Moving on from the familiar bones and rabbit-clawed diggings, our walk took a new turn. The children gravitated to a large landscape sculpture they call ‘The Teeth’. They spent much time squeezing their bodies in and out between the vertical jaw-like structure.
All of this ‘teeth’ activity was suddenly interrupted by a puzzling and slightly gruesome find. Lying on the ground near the sculpture was a single possum tail.
For some time, the children stood around the tail, keeping slightly back as if not sure what to expect; some thinking the tail might still be alive. One child pondered: I think the front of it died. And the back is still alive.
But the tail remained still. Emboldened by its inertness, one child picked up a stick to prod it. Others cautioned: It’s a possum tail. Don’t touch that. It could be a poison tail. Eventually, the other children also decided that it might be safe to prod, and one by one they all set of searching for prodding sticks: ‘I’m going to find a stick. Me too.’
Using their implements, the children reached out and gently prodded the tail, checking for life and feeling its texture.
‘It’s not alive. It’s fluffy.’ … ‘It might be a baby possum. Maybe this is the mummy of the baby.’
‘Just lift it. Don’t be scared.’ … ‘Yuk. Yuk. Leave it there.’
‘There’s something spiky on it. It’s just the prickles.’
The mood was sombre as we tried to work out what might have befallen the possum. ‘Poor possum’, the children said.
One child recalled a lizard [skink] that he had once seen lose its tail, and explained: ‘When the tail came off it was moving and the lizard ran away.’ This immediately prompted a more hopeful thought: ‘Maybe the tail came off the possum and the possum ran away.’ On this note, we headed back to the Centre, leaving the tail lying next to ‘the teeth’ and at the whim of the elements and other creatures who live in this place.

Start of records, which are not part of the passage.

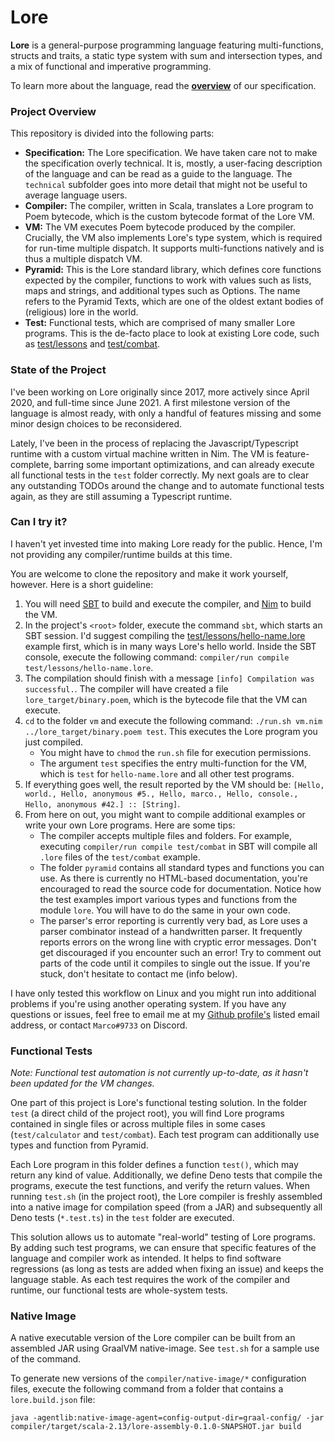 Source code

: # Lore

**Lore** is a general-purpose programming language featuring multi-functions, structs and traits, a static type system with sum and intersection types, and a mix of functional and imperative programming.

To learn more about the language, read the [**overview**](specification/overview.md) of our specification.



### Project Overview

This repository is divided into the following parts:

- **Specification:** The Lore specification. We have taken care not to make the specification overly technical. It is, mostly, a user-facing description of the language and can be read as a guide to the language. The `technical` subfolder goes into more detail that might not be useful to average language users.
- **Compiler:** The compiler, written in Scala, translates a Lore program to Poem bytecode, which is the custom bytecode format of the Lore VM.
- **VM:** The VM executes Poem bytecode produced by the compiler. Crucially, the VM also implements Lore's type system, which is required for run-time multiple dispatch. It supports multi-functions natively and is thus a multiple dispatch VM.
- **Pyramid:** This is the Lore standard library, which defines core functions expected by the compiler, functions to work with values such as lists, maps and strings, and additional types such as Options. The name refers to the Pyramid Texts, which are one of the oldest extant bodies of (religious) lore in the world.
- **Test:** Functional tests, which are comprised of many smaller Lore programs. This is the de-facto place to look at existing Lore code, such as [test/lessons](test/lessons) and [test/combat](test/combat).



### State of the Project

I've been working on Lore originally since 2017, more actively since April 2020, and full-time since June 2021. A first milestone version of the language is almost ready, with only a handful of features missing and some minor design choices to be reconsidered. 

Lately, I've been in the process of replacing the Javascript/Typescript runtime with a custom virtual machine written in Nim. The VM is feature-complete, barring some important optimizations, and can already execute all functional tests in the `test` folder correctly. My next goals are to clear any outstanding TODOs around the change and to automate functional tests again, as they are still assuming a Typescript runtime.



### Can I try it?

I haven't yet invested time into making Lore ready for the public. Hence, I'm not providing any compiler/runtime builds at this time.

You are welcome to clone the repository and make it work yourself, however. Here is a short guideline:

1. You will need [SBT](https://www.scala-sbt.org) to build and execute the compiler, and [Nim](https://nim-lang.org/install.html) to build the VM.
2. In the project's `<root>` folder, execute the command `sbt`, which starts an SBT session. I'd suggest compiling the [test/lessons/hello-name.lore](test/lessons/hello-name.lore) example first, which is in many ways Lore's hello world. Inside the SBT console, execute the following command: `compiler/run compile test/lessons/hello-name.lore`. 
3. The compilation should finish with a message `[info] Compilation was successful.`. The compiler will have created a file `lore_target/binary.poem`, which is the bytecode file that the VM can execute.
4. `cd` to the folder `vm` and execute the following command: `./run.sh vm.nim ../lore_target/binary.poem test`. This executes the Lore program you just compiled.
   - You might have to `chmod` the `run.sh` file for execution permissions. 
   - The argument `test` specifies the entry multi-function for the VM, which is `test` for `hello-name.lore` and all other test programs.
5. If everything goes well, the result reported by the VM should be: `[Hello, world., Hello, anonymous #5., Hello, marco., Hello, console., Hello, anonymous #42.] :: [String]`.
6. From here on out, you might want to compile additional examples or write your own Lore programs. Here are some tips:
   - The compiler accepts multiple files and folders. For example, executing `compiler/run compile test/combat` in SBT will compile all `.lore` files of the `test/combat` example.
   - The folder `pyramid` contains all standard types and functions you can use. As there is currently no HTML-based documentation, you're encouraged to read the source code for documentation. Notice how the test examples import various types and functions from the module `lore`. You will have to do the same in your own code.
   - The parser's error reporting is currently very bad, as Lore uses a parser combinator instead of a handwritten parser. It frequently reports errors on the wrong line with cryptic error messages. Don't get discouraged if you encounter such an error! Try to comment out parts of the code until it compiles to single out the issue. If you're stuck, don't hesitate to contact me (info below).

I have only tested this workflow on Linux and you might run into additional problems if you're using another operating system. If you have any questions or issues, feel free to email me at my [Github profile's](https://github.com/marcopennekamp) listed email address, or contact `Marco#9733` on Discord.



### Functional Tests

*Note: Functional test automation is not currently up-to-date, as it hasn't been updated for the VM changes.*

One part of this project is Lore's functional testing solution. In the folder `test` (a direct child of the project root), you will find Lore programs contained in single files or across multiple files in some cases (`test/calculator` and `test/combat`). Each test program can additionally use types and function from Pyramid.

Each Lore program in this folder defines a function `test()`, which may return any kind of value. Additionally, we define Deno tests that compile the programs, execute the test functions, and verify the return values. When running `test.sh` (in the project root), the Lore compiler is freshly assembled into a native image for compilation speed (from a JAR) and subsequently all Deno tests (`*.test.ts`) in the `test` folder are executed.

This solution allows us to automate "real-world" testing of Lore programs. By adding such test programs, we can ensure that specific features of the language and compiler work as intended. It helps to find software regressions (as long as tests are added when fixing an issue) and keeps the language stable. As each test requires the work of the compiler and runtime, our functional tests are whole-system tests.



### Native Image

A native executable version of the Lore compiler can be built from an assembled JAR using GraalVM native-image. See `test.sh` for a sample use of the command.

To generate new versions of the `compiler/native-image/*` configuration files, execute the following command from a folder that contains a `lore.build.json` file:

```shell
java -agentlib:native-image-agent=config-output-dir=graal-config/ -jar compiler/target/scala-2.13/lore-assembly-0.1.0-SNAPSHOT.jar build
```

On the walk back, one of the children reminded us of the king parrots she had seen feeding on the berries. As on other walks, looking at birds always poses a particular dilemma – you need to get close to have a look, but the closer you get, the higher the chance the birds will fly away. The children are constantly navigating this human-bird territory – pausing, ‘shhing’ and tiptoing when they spot a bird – and then sighing with disappointment when the bird flies away, perhaps also grappling with a niggling sensation that our presence was in some way responsible for the bird moving on from its feeding ground.